Улав, сын Аудуна из Хествикена - Унсет Сигрид. Страница 82
Улаву, сыну Инголфа, давно перевалило за шесть десятков зим, а с виду он был много старше – ни дать ни взять древний старец. Был он высок и согнут в спине, лицо худое, благообразное, нос красивый, с горбатинкой. Улаву-младшему казалось, что его тезка походит на его отца, каким он ему запомнился. Только Улав, сын Инголфа, был лыс, красные глаза его источали слезу, а под глазами, запавшими щеками и подбородком кожа висела мешками. Больную ногу он пользовал всякими мазями и обертывал собачьим и кошачьим мехом, оттого от него всегда шел дурной дух, схожий с крысиной вонью; в каморе у него тоже воняло крысами.

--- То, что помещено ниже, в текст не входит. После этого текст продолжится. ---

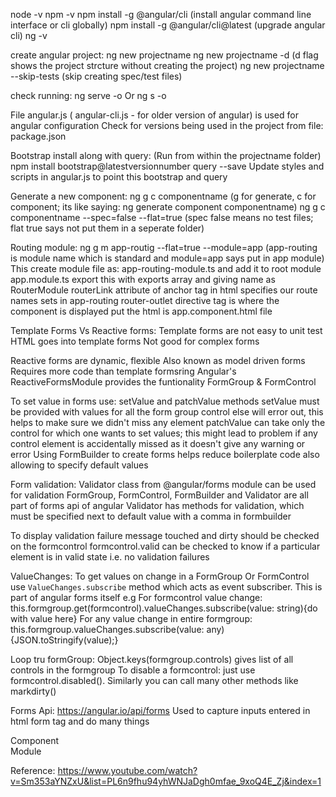 node -v
npm -v
npm install -g @angular/cli (install angular command line interface or cli globally)
npm install -g @angular/cli@latest (upgrade angular cli)
ng -v

create angular project:
ng new projectname
ng new projectname -d (d flag shows the project strcture without creating the project)
ng new projectname --skip-tests (skip creating spec/test files)

check running:
ng serve -o Or ng s -o

File angular.js ( angular-cli.js - for older version of angular) is used for angular configuration
Check for versions being used in the project from file: package.json

Bootstrap install along with query: (Run from within the projectname folder)
npm install bootstrap@latestversionnumber query --save 
Update styles and scripts in angular.js to point this bootstrap and query

Generate a new component:
ng g c componentname (g for generate, c for component; its like saying: ng generate component componentname)
ng g c componentname --spec=false --flat=true (spec false means no test files; flat true says not put them in a seperate folder)

Routing module:
ng g m app-routig --flat=true --module=app (app-routing is module name which is standard and module=app says put in app module)
This create module file as: app-routing-module.ts and add it  to root module app.module.ts
export this with exports array and giving name as RouterModule 
routerLink attribute of anchor tag in html specifies our route names sets in app-routing
router-outlet directive tag is where the component is displayed
put the html is app.component.html file 

Template Forms Vs Reactive forms:
Template forms are not easy to unit test
HTML goes into template forms
Not good for complex forms

Reactive forms are dynamic, flexible
Also known as model driven forms
Requires more code than template formsring
Angular's ReactiveFormsModule provides the funtionality
FormGroup & FormControl

To set value in forms use: setValue and patchValue methods
setValue must be provided with values for all the form group control else will error out, this helps to make sure we didn't miss any element
patchValue can take only the control for which one wants to set values; this might lead to problem if any control element is accidentally missed as it doesn't give any warning or error
Using FormBuilder to create forms helps reduce boilerplate code also allowing to specify default values

Form validation:
Validator class from @angular/forms module can be used for validation
FormGroup, FormControl, FormBuilder and Validator are all part of forms api of angular
Validator has methods for validation, which must be specified next to default value with a comma in formbuilder

To display validation failure message touched and dirty should be checked on the formcontrol
formcontrol.valid can be checked to know if a particular element is in valid state i.e. no validation failures

ValueChanges:
To get values on change in a FormGroup Or FormControl use `ValueChanges.subscribe` method which acts as event subscriber. This is part of angular forms itself
e.g 
For formcontrol value change: this.formgroup.get(formcontrol).valueChanges.subscribe(value: string){do with value here}
For any value change in entire formgroup: this.formgroup.valueChanges.subscribe(value: any){JSON.toStringify(value);}

Loop tru formGroup:
Object.keys(formgroup.controls) gives list of all controls in the formgroup
To disable a formcontrol: just use formcontrol.disabled(). Similarly you can call many other methods like markdirty()

Forms Api: 
https://angular.io/api/forms
Used to capture inputs entered in html form tag and do many things

Component   
Module

Reference:
https://www.youtube.com/watch?v=Sm353aYNZxU&list=PL6n9fhu94yhWNJaDgh0mfae_9xoQ4E_Zj&index=1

Он приходился сыном брату-близнецу Улава Риббунга, пастору Инголфу, сыну Улава, из Халвардской церкви в Осло. Когда вышел указ, не велевший норвежскому священству состоять в браке, отец Инголф отослал свою жену в Сулейяр, в усадьбу Твейт, которую она получила в приданое. Все их дети, даже меньшой сын Улав, поехали с матерью. Улав в ту пору готовился стать священником и уже было принял сан дьякона, как с ним приключилась беда, сделавшая его убогим. Жизнь он вел праведную, так что люди говорили, что многие почитают его ученее и набожнее самого приходского священника. Особливо когда людей мучили привидения и прочая чертовщина на суше и в море или хворь какая нападала, кто околдует или сглазит, то шли за советом к Улаву Полупопу, один только он и мог помочь.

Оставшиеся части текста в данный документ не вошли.